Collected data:
----------

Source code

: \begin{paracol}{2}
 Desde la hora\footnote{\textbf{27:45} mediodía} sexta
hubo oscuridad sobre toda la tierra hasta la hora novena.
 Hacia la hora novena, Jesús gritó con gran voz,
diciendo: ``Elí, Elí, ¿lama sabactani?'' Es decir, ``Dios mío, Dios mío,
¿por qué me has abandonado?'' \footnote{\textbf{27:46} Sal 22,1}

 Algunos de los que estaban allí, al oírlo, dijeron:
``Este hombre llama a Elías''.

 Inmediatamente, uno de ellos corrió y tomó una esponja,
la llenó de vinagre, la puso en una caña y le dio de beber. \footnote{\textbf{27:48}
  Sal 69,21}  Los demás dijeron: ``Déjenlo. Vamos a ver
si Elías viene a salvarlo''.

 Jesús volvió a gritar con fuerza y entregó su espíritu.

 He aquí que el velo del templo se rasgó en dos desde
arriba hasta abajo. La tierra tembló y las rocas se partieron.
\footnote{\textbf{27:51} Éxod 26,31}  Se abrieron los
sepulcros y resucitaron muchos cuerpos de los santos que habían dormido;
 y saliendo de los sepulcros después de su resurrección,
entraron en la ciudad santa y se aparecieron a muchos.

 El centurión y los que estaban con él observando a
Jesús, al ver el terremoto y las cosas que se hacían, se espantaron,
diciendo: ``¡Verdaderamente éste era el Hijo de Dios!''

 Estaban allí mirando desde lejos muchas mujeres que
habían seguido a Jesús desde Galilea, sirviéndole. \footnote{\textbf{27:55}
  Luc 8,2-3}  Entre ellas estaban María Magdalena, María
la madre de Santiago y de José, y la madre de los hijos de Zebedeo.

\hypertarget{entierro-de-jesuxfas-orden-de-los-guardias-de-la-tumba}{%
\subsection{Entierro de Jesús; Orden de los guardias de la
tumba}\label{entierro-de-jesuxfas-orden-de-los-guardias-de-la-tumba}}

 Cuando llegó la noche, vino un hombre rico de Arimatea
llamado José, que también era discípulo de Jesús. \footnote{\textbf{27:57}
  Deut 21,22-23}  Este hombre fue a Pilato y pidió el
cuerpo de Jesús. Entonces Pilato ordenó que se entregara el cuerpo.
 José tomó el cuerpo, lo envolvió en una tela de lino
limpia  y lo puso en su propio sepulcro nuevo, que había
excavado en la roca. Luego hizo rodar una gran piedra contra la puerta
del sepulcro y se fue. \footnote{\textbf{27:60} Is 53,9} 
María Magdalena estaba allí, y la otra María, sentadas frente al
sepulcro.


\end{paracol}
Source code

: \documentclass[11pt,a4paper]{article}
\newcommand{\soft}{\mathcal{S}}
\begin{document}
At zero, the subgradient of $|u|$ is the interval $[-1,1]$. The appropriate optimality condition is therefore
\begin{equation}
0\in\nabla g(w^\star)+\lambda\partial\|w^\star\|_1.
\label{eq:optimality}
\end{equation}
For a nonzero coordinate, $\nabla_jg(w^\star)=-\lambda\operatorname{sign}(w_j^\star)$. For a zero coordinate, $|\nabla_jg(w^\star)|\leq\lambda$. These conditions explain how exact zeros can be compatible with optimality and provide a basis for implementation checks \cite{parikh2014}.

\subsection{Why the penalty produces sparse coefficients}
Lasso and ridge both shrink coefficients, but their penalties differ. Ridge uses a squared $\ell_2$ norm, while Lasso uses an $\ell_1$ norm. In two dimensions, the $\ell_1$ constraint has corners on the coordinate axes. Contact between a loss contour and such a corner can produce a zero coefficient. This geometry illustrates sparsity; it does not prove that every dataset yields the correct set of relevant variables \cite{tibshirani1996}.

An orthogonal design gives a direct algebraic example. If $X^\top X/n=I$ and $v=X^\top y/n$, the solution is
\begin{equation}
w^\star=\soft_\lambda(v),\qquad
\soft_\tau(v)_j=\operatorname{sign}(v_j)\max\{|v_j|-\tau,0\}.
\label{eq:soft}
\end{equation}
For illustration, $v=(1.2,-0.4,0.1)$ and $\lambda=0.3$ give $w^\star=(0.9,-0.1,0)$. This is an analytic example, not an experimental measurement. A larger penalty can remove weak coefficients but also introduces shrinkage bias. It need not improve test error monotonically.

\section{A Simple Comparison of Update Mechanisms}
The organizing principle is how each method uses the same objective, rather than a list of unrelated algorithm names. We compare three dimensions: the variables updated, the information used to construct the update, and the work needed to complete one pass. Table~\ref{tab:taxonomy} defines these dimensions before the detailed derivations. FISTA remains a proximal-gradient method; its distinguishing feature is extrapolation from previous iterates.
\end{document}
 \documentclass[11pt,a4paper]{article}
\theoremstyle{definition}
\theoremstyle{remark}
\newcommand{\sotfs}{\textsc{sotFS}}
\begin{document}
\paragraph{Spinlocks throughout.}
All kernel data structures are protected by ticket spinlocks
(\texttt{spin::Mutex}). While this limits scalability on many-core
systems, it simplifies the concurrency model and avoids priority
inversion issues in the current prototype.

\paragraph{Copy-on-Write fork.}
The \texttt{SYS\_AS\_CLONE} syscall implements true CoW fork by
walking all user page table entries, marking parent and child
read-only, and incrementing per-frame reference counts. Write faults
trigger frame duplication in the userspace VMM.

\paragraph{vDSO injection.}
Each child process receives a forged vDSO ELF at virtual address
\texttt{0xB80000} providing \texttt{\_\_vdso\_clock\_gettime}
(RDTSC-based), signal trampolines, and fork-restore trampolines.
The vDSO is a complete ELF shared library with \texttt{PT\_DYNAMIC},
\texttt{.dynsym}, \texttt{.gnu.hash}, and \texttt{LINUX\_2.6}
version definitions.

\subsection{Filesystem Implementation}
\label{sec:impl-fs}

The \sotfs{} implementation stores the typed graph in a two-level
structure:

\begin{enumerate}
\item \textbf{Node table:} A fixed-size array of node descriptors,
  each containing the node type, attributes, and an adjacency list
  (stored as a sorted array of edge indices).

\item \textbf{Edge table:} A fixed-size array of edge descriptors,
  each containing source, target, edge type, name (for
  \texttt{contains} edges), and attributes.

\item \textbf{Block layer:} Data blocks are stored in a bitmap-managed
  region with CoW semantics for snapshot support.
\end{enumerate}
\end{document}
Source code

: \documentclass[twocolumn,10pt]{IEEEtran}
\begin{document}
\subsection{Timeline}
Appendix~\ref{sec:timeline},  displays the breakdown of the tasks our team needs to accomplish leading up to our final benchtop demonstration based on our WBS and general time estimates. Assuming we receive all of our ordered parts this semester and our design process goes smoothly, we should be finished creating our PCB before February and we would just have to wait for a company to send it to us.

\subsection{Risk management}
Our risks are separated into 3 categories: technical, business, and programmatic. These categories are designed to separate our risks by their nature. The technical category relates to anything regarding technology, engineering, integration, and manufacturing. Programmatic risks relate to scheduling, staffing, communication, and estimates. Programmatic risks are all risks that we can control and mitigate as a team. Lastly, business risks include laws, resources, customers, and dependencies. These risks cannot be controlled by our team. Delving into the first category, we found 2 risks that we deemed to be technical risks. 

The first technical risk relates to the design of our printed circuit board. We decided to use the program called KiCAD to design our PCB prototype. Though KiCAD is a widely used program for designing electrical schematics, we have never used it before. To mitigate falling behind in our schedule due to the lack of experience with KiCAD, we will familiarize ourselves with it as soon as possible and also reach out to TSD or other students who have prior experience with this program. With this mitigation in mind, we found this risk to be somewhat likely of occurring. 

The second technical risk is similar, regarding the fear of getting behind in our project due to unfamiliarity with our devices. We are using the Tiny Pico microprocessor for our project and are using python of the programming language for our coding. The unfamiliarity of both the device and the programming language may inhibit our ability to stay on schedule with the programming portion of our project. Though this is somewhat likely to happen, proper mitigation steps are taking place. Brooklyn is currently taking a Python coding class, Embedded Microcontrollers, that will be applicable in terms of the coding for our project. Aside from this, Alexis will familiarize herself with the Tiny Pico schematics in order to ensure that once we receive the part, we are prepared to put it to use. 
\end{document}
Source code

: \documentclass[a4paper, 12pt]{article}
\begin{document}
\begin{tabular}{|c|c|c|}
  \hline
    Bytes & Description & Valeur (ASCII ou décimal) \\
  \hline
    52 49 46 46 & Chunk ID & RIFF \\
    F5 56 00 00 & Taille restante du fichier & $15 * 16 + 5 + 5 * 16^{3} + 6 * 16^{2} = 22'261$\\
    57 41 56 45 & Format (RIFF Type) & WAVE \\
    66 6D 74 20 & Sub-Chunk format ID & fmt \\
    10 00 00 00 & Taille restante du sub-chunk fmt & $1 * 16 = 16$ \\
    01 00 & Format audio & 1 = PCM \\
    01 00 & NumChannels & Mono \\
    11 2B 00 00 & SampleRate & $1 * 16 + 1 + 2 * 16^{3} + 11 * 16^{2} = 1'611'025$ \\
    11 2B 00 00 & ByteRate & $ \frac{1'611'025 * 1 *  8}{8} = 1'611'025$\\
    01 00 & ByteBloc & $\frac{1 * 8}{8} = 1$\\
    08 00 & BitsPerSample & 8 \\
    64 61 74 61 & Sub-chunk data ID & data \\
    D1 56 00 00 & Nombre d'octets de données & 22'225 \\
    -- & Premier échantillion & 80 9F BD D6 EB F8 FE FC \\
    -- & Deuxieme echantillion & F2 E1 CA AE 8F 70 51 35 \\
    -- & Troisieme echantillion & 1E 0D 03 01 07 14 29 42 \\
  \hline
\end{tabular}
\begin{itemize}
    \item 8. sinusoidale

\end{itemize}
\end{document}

----------

WORK TASK: Transcribe the entries above word for word, from the first line through the line containing "llama a Elías''.", and nothing else.

EXPECTED OUTPUT:
Source code

: \begin{paracol}{2}
 Desde la hora\footnote{\textbf{27:45} mediodía} sexta
hubo oscuridad sobre toda la tierra hasta la hora novena.
 Hacia la hora novena, Jesús gritó con gran voz,
diciendo: ``Elí, Elí, ¿lama sabactani?'' Es decir, ``Dios mío, Dios mío,
¿por qué me has abandonado?'' \footnote{\textbf{27:46} Sal 22,1}

 Algunos de los que estaban allí, al oírlo, dijeron:
``Este hombre llama a Elías''.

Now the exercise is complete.